Copy out the lines of the material that include the string "base".
* * * * * * * * *
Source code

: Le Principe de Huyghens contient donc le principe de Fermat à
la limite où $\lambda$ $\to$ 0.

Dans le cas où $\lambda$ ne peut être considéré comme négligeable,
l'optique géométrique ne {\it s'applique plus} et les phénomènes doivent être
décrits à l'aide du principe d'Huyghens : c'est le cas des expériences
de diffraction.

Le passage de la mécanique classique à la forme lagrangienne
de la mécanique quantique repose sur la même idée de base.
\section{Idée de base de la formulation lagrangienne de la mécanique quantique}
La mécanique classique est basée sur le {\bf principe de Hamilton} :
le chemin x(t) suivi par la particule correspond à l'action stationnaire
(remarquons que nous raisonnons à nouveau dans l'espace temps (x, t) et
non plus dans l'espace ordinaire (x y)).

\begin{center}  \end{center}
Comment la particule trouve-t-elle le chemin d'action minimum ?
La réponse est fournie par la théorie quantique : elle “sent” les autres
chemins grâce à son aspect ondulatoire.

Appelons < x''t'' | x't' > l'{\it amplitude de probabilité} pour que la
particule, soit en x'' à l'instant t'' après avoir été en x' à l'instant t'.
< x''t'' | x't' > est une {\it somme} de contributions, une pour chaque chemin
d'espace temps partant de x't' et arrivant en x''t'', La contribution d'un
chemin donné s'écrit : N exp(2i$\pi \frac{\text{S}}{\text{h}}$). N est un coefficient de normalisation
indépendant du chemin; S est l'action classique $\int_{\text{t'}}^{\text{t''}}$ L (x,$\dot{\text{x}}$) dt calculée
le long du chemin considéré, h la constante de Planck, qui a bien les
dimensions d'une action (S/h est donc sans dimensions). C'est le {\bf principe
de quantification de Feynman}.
* * * * * * * * *
SOLUTION TO THIS EXERCISE:
de la mécanique quantique repose sur la même idée de base.
\section{Idée de base de la formulation lagrangienne de la mécanique quantique}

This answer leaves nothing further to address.